Employee Versus Independent Contractor: A Continuing Battle With Very Significant Consequences.

By Miles L. Kavaller, Esq.

The independent contractor trucker is a mainstay of the trucking business. In the last issue of _______________________, the consequences of mischaracterizing the relationship between an employer and an independent contractor truck driver were addressed in the context of an IRS investigation for federal taxes. That is one of several areas of concerns in the trucking business. There are others.

Trucking firms, like any other employers, are required to carry workers’ compensation insurance. Employee truck drivers are classified as “truckmen”. Their rate is in the neighborhood of .33, pretty high.

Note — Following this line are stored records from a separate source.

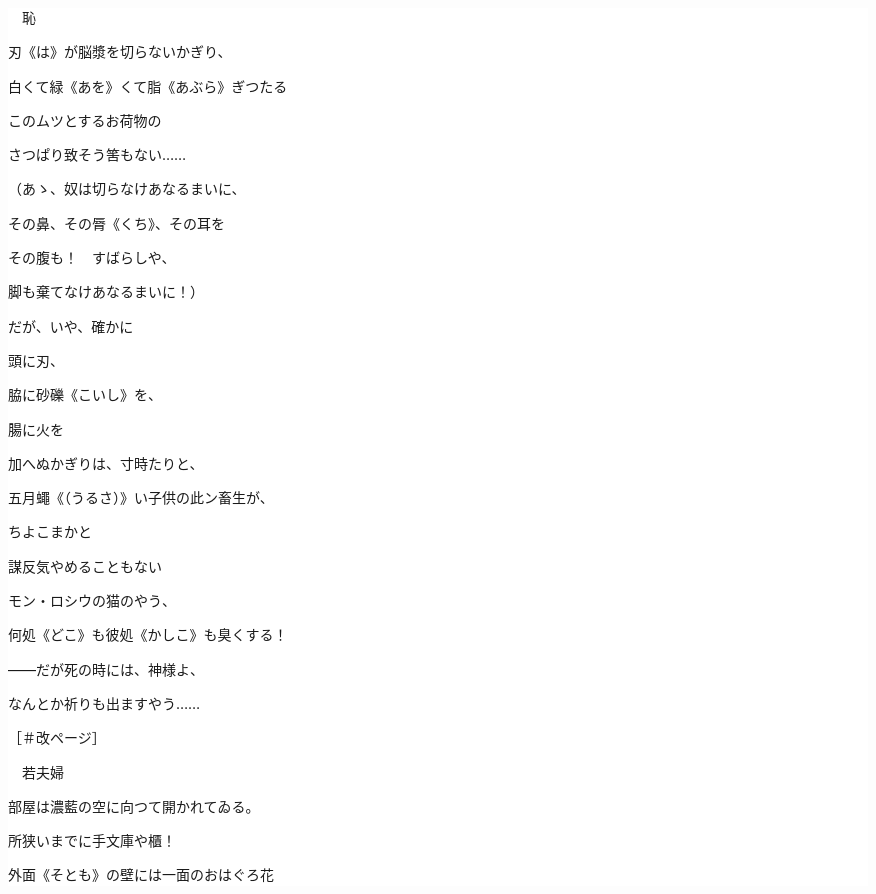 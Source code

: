 

　恥





刃《は》が脳漿を切らないかぎり、

白くて緑《あを》くて脂《あぶら》ぎつたる

このムツとするお荷物の

さつぱり致そう筈もない……



（あゝ、奴は切らなけあなるまいに、

その鼻、その脣《くち》、その耳を

その腹も！　すばらしや、

脚も棄てなけあなるまいに！）



だが、いや、確かに

頭に刃、

脇に砂礫《こいし》を、

腸に火を



加へぬかぎりは、寸時たりと、

五月蠅《（うるさ）》い子供の此ン畜生が、

ちよこまかと

謀反気やめることもない



モン・ロシウの猫のやう、

何処《どこ》も彼処《かしこ》も臭くする！

――だが死の時には、神様よ、

なんとか祈りも出ますやう……

［＃改ページ］



　若夫婦





部屋は濃藍の空に向つて開かれてゐる。

所狭いまでに手文庫や櫃！

外面《そとも》の壁には一面のおはぐろ花
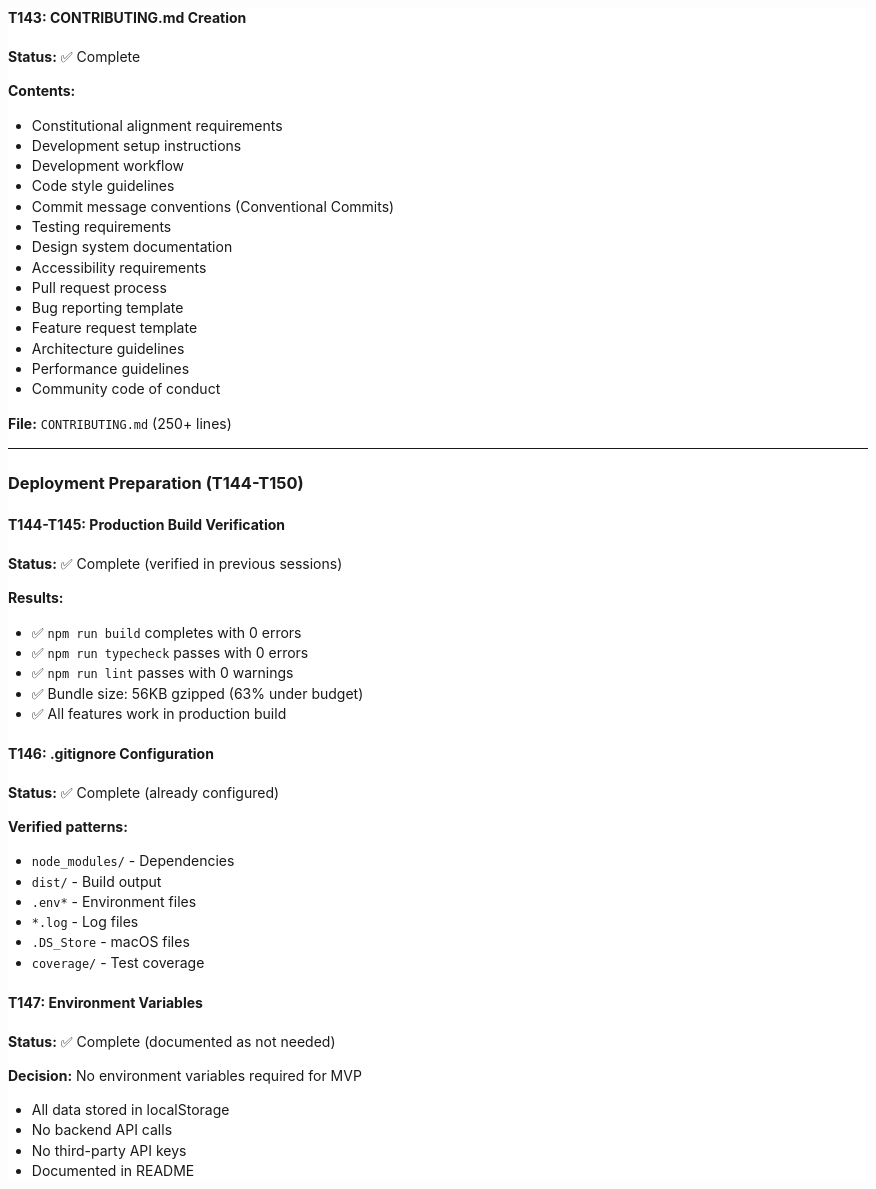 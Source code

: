 #### T143: CONTRIBUTING.md Creation
**Status:** ✅ Complete

**Contents:**
- Constitutional alignment requirements
- Development setup instructions
- Development workflow
- Code style guidelines
- Commit message conventions (Conventional Commits)
- Testing requirements
- Design system documentation
- Accessibility requirements
- Pull request process
- Bug reporting template
- Feature request template
- Architecture guidelines
- Performance guidelines
- Community code of conduct

**File:** `CONTRIBUTING.md` (250+ lines)

---

### Deployment Preparation (T144-T150)

#### T144-T145: Production Build Verification
**Status:** ✅ Complete (verified in previous sessions)

**Results:**
- ✅ `npm run build` completes with 0 errors
- ✅ `npm run typecheck` passes with 0 errors
- ✅ `npm run lint` passes with 0 warnings
- ✅ Bundle size: 56KB gzipped (63% under budget)
- ✅ All features work in production build

#### T146: .gitignore Configuration
**Status:** ✅ Complete (already configured)

**Verified patterns:**
- `node_modules/` - Dependencies
- `dist/` - Build output
- `.env*` - Environment files
- `*.log` - Log files
- `.DS_Store` - macOS files
- `coverage/` - Test coverage

#### T147: Environment Variables
**Status:** ✅ Complete (documented as not needed)

**Decision:** No environment variables required for MVP
- All data stored in localStorage
- No backend API calls
- No third-party API keys
- Documented in README
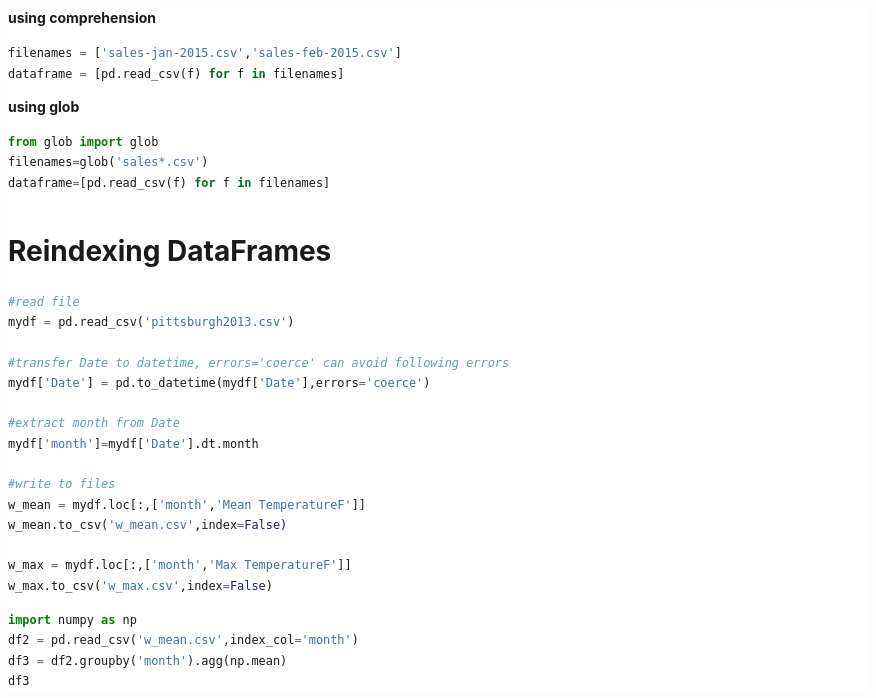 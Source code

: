 


**using comprehension**


```python
filenames = ['sales-jan-2015.csv','sales-feb-2015.csv']
dataframe = [pd.read_csv(f) for f in filenames]
```

**using glob**


```python
from glob import glob
filenames=glob('sales*.csv')
dataframe=[pd.read_csv(f) for f in filenames]
```

# Reindexing DataFrames


```python
#read file
mydf = pd.read_csv('pittsburgh2013.csv')

#transfer Date to datetime, errors='coerce' can avoid following errors
mydf['Date'] = pd.to_datetime(mydf['Date'],errors='coerce')

#extract month from Date
mydf['month']=mydf['Date'].dt.month

#write to files
w_mean = mydf.loc[:,['month','Mean TemperatureF']]
w_mean.to_csv('w_mean.csv',index=False)

w_max = mydf.loc[:,['month','Max TemperatureF']]
w_max.to_csv('w_max.csv',index=False)
```


```python
import numpy as np
df2 = pd.read_csv('w_mean.csv',index_col='month')
df3 = df2.groupby('month').agg(np.mean)
df3
```




<div>
<style scoped>
    .dataframe tbody tr th:only-of-type {
        vertical-align: middle;
    }

    .dataframe tbody tr th {
        vertical-align: top;
    }
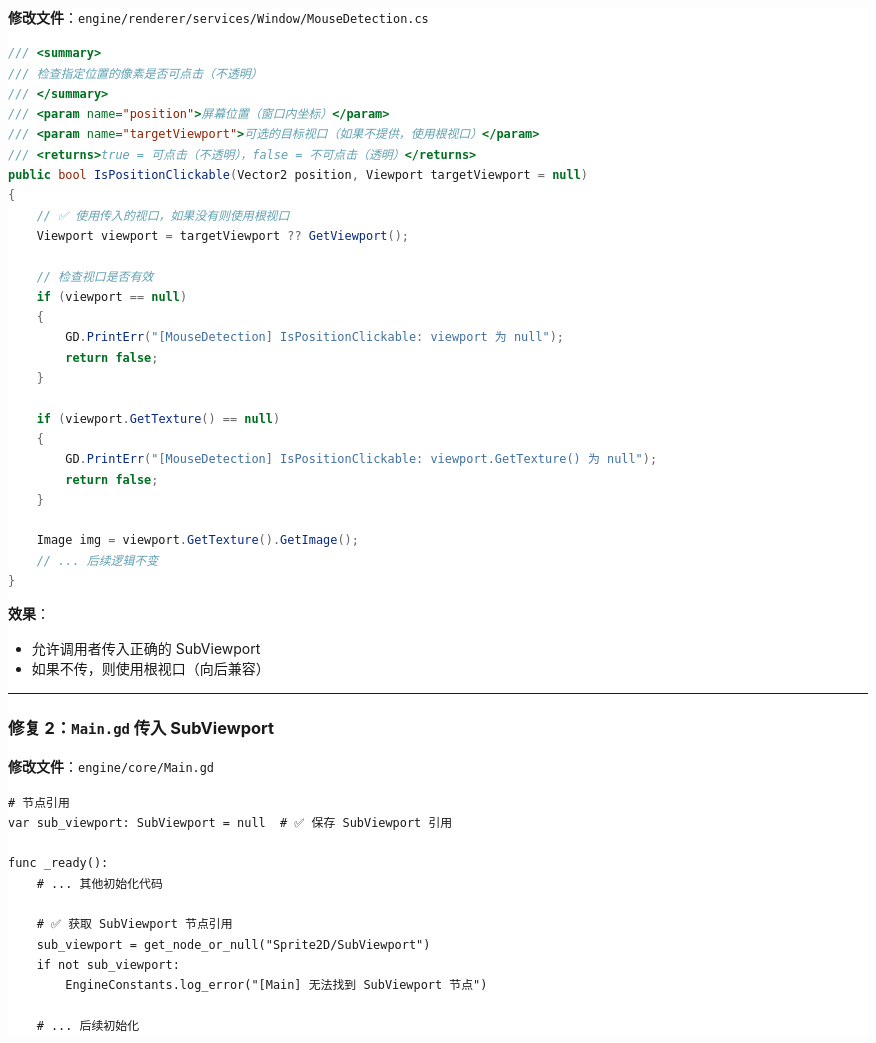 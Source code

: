 **修改文件**：`engine/renderer/services/Window/MouseDetection.cs`

```csharp
/// <summary>
/// 检查指定位置的像素是否可点击（不透明）
/// </summary>
/// <param name="position">屏幕位置（窗口内坐标）</param>
/// <param name="targetViewport">可选的目标视口（如果不提供，使用根视口）</param>
/// <returns>true = 可点击（不透明），false = 不可点击（透明）</returns>
public bool IsPositionClickable(Vector2 position, Viewport targetViewport = null)
{
    // ✅ 使用传入的视口，如果没有则使用根视口
    Viewport viewport = targetViewport ?? GetViewport();
    
    // 检查视口是否有效
    if (viewport == null)
    {
        GD.PrintErr("[MouseDetection] IsPositionClickable: viewport 为 null");
        return false;
    }
    
    if (viewport.GetTexture() == null)
    {
        GD.PrintErr("[MouseDetection] IsPositionClickable: viewport.GetTexture() 为 null");
        return false;
    }
    
    Image img = viewport.GetTexture().GetImage();
    // ... 后续逻辑不变
}
```

**效果**：
- 允许调用者传入正确的 SubViewport
- 如果不传，则使用根视口（向后兼容）

---

### 修复 2：`Main.gd` 传入 SubViewport

**修改文件**：`engine/core/Main.gd`

```gdscript
# 节点引用
var sub_viewport: SubViewport = null  # ✅ 保存 SubViewport 引用

func _ready():
    # ... 其他初始化代码
    
    # ✅ 获取 SubViewport 节点引用
    sub_viewport = get_node_or_null("Sprite2D/SubViewport")
    if not sub_viewport:
        EngineConstants.log_error("[Main] 无法找到 SubViewport 节点")
    
    # ... 后续初始化
```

Many trucking companies use “sub-haulers” or “contractors” and treat them as independent contractors. No deductions are taken from their compensation and they receive an IRS Form 1099, not a W-2 which is given only to employees. Their compensation is not included in the monthly wages reported for “truckmen” to a workers’ compensation insurance company.

Generally speaking for a trucker to qualify as an independent contractor, at a minimum, they should who own and operate their own trucks, pay their own operating expenses (fuel, maintenance and repairs, insurance) have an interstate Federal Motor Carrier Safety Administration certificate and/or an intrastate California Motor Carrier Permit (MC-P) and be free to accept or reject loads the trucking firm may offer.

A workers’ compensation insurance company audit may pick up the IRS Form 1099s issued to the independent contractors and include their compensation in the computation basis for premium and issue an invoice. This can get a little tricky so be especially careful with your workers’ compensation insurer if the issue is raised and by no means fail to address it diligently.

It starts with you and your insurance broker and the application to the workers’ compensation insurance carrier. If you do use independent contractors, that must be included in the application so the insurance underwriter is aware of it. Make sure the broker understands that these independent contractors own their own trucks, pay their own expenses, have their own automobile liability insurance and have their own FMCSA and CA (or other intrastate certificates if they do local hauling). This information should be in the application or an addendum.

When you provide shipments to independent contractors, even if they are under a written lease (which they should be if the bill of lading identifies your company as the carrier and the consignor or consignee is your customer) be sure to have a file for each driver or trucking firm–see 49 CFR Part 376. These records are needed to establish that the payments were made to independent contractors.

Mischaracterization of what are really employee truck drivers as independent contractors in this context can be as serious as it is with the IRS. A post-policy premium audit by the workers’ compensation insurance company will pick up compensation paid to IRS 1099 recipients and will include it in the basis for the premium for “truckmen” if your company has incorrectly classified those it should know to be employees as independent contractors (for example those who do not own their own trucks or who perhaps those who have entered into “sham” truck purchase arrangements). Your policy contract obligates you to give the auditor access to your company records so company financial materials along with government reports such as California Employment Development Department Form DE-6s for example are available to the auditor. You have the burden of proving the persons who received the compensation that the auditor picked up are independent contractors. If you cannot do so, a balance due invoice which includes the compensation paid to these “independent contractors” multiplied by the “truckmen” rate will be presented to you for payment and you will be sued if payment is not made.